Avoid These Mistakes When Pitching to Venture Capitalists

(Credit: NeONBRAND via Unsplash) Avoid These Mistakes When Pitching to Venture Capitalists
January 17
2:41 PM 2022

You've got a great idea, and now you just need the money to make it happen. There are a number of different sources you can use to fund your business, and if you are like most entrepreneurs, you'll probably use some combination of those sources. Many startup founders dream of getting funding from venture capital, but how can you increase your chances of impressing these investors? You can start by avoiding the common errors below.

Failing to Do Your Research

You've been spending all your time researching for your business, so you may feel a little frustrated to learn that you need to research venture capitalists as well. However, you need to walk into these meetings knowing what you are doing. You should understand the basics about how venture capitalists make decisions, such as which firms specialize in the industry you are in and where various firms are in their life cycle. Keep in mind as well that firms specialize in investing at different times. If you're looking for money to get started, make sure that you're pitching to a company that does seed funding instead of investing at later stages.

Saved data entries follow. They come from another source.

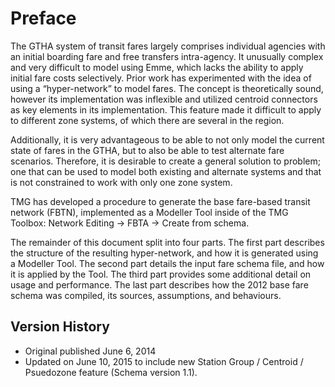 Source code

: # Preface

The GTHA system of transit fares largely comprises individual agencies with an initial boarding fare and free transfers intra-agency. It unusually complex and very difficult to model using Emme, which lacks the ability to apply initial fare costs selectively.
Prior work has experimented with the idea of using a “hyper-network” to model fares. The concept is theoretically sound, however its implementation was inflexible and utilized centroid connectors as key elements in its implementation. This feature made it difficult to apply to different zone systems, of which there are several in the region. 

Additionally, it is very advantageous to be able to not only model the current state of fares in the GTHA, but to also be able to test alternate fare scenarios. Therefore, it is desirable to create a general solution to problem; one that can be used to model both existing and alternate systems and that is not constrained to work with only one zone system.

TMG has developed a procedure to generate the base fare-based transit network (FBTN), implemented as a Modeller Tool inside of the TMG Toolbox: Network Editing -> FBTA -> Create from schema.

The remainder of this document split into four parts. The first part describes the structure of the resulting hyper-network, and how it is generated using a Modeller Tool. The second part details the input fare schema file, and how it is applied by the Tool. The third part provides some additional detail on usage and performance. The last part describes how the 2012 base fare schema was compiled, its sources, assumptions, and behaviours.

## Version History

* Original published June 6, 2014
* Updated on June 10, 2015 to include new Station Group / Centroid / Psuedozone feature (Schema version 1.1). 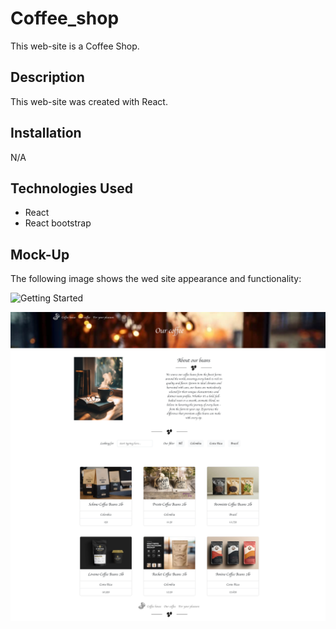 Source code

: # Coffee_shop
This web-site is a Coffee Shop.

## Description
This web-site was created with React.

## Installation
N/A

## Technologies Used
- React
- React bootstrap

## Mock-Up
The following image shows the wed site appearance and functionality:

![Getting Started](./coffee_shop/public/images/mock_up_coffee_house.png)

![Getting Started](./coffee_shop/public/images/mock_up_our_coffee.png)
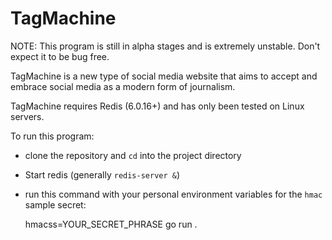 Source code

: # TagMachine

NOTE: This program is still in alpha stages and is extremely unstable. Don't 
expect it to be bug free. 

TagMachine is a new type of social media website that aims to accept and 
embrace social media as a modern form of journalism. 

TagMachine requires Redis (6.0.16+) and has only been tested on Linux servers.

To run this program: 

 - clone the repository and `cd` into the project directory
 - Start redis (generally `redis-server &`)
 - run this command with your personal environment variables for the `hmac` sample
secret:


    hmacss=YOUR_SECRET_PHRASE go run .


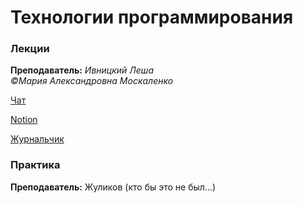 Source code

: # Технологии программирования 

### Лекции

**Преподаватель:** *Ивницкий Леша*  
                                                             *©Мария Александровна Москаленко*    

[Чат](https://t.me/+pB5T7EzjESVmYzVi) 

[Notion](https://itmois.notion.site/1-y24-54e3ddf85994453ea2cf37d000c0296e) 

[Журнальчик]()

### Практика

**Преподаватель:** Жуликов (кто бы это не был...) 

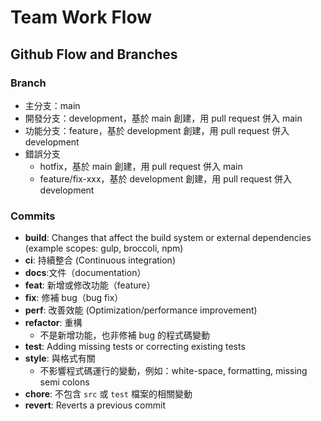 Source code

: # Team Work Flow

## Github Flow and Branches

### Branch

- 主分支：main
- 開發分支：development，基於 main 創建，用 pull request 併入 main
- 功能分支：feature，基於 development 創建，用 pull request 併入 development
- 錯誤分支
  - hotfix，基於 main 創建，用 pull request 併入 main
  - feature/fix-xxx，基於 development 創建，用 pull request 併入 development

### Commits

- **build**: Changes that affect the build system or external dependencies (example scopes: gulp, broccoli, npm)
- **ci**: 持續整合 (Continuous integration)
- **docs**:文件（documentation）
- **feat**: 新增或修改功能（feature）
- **fix**: 修補 bug（bug fix）
- **perf**: 改善效能 (Optimization/performance improvement)
- **refactor**: 重構
  - 不是新增功能，也非修補 bug 的程式碼變動
- **test**: Adding missing tests or correcting existing tests
- **style**: 與格式有關
  - 不影響程式碼運行的變動，例如：white-space, formatting, missing semi colons
- **chore**: 不包含 `src` 或 `test` 檔案的相關變動
- **revert**: Reverts a previous commit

Making Unsolicited Proposals

The best way to connect is through networking, not through sending your unsolicited business plan via email. Attending conferences and other events that attract venture capitalists is a good way to meet people if you don't know anyone. In the meantime, you might want to look at alternative funding sources, such as grants and loans. Many people also use some of their own money and assets. If you have a permanent life insurance policy, you might be able to sell it through a life settlement and use this money. You can review a guide of the top life settlement companies to help you decide which one is right for you.

Failing to Plan

Don't let stories about people getting funding after scribbling a brilliant, world-changing idea down on a scrap of paper turn your head. Although there are creative funding options for new businesses, these stories are probably wildly exaggerated if they're true at all, and thus are not likely to succeed. Coming to an agreement is usually a matter of months, not weeks and certainly not days or hours. You'll sit through plenty of meetings and provide a lot of information about the details of your company before someone decides to write you a check. As part of this planning, make sure that you identify some of the potential risks that you are facing. VCs know that these can be high-risk investments and they need to know that you understand this as well.

Prepare for Due Diligence

You will need to be able to substantiate any of your claims about your financial situation, how your business is structured and your intellectual property. It can be easy to get so carried away with your idea and thoughts about your startup that you pay less attention than you should to the details, but you'll need to be prepared for this stage. VCs will expect you to be well-organized and able to answer any questions that they ask and provide any documentation that they require.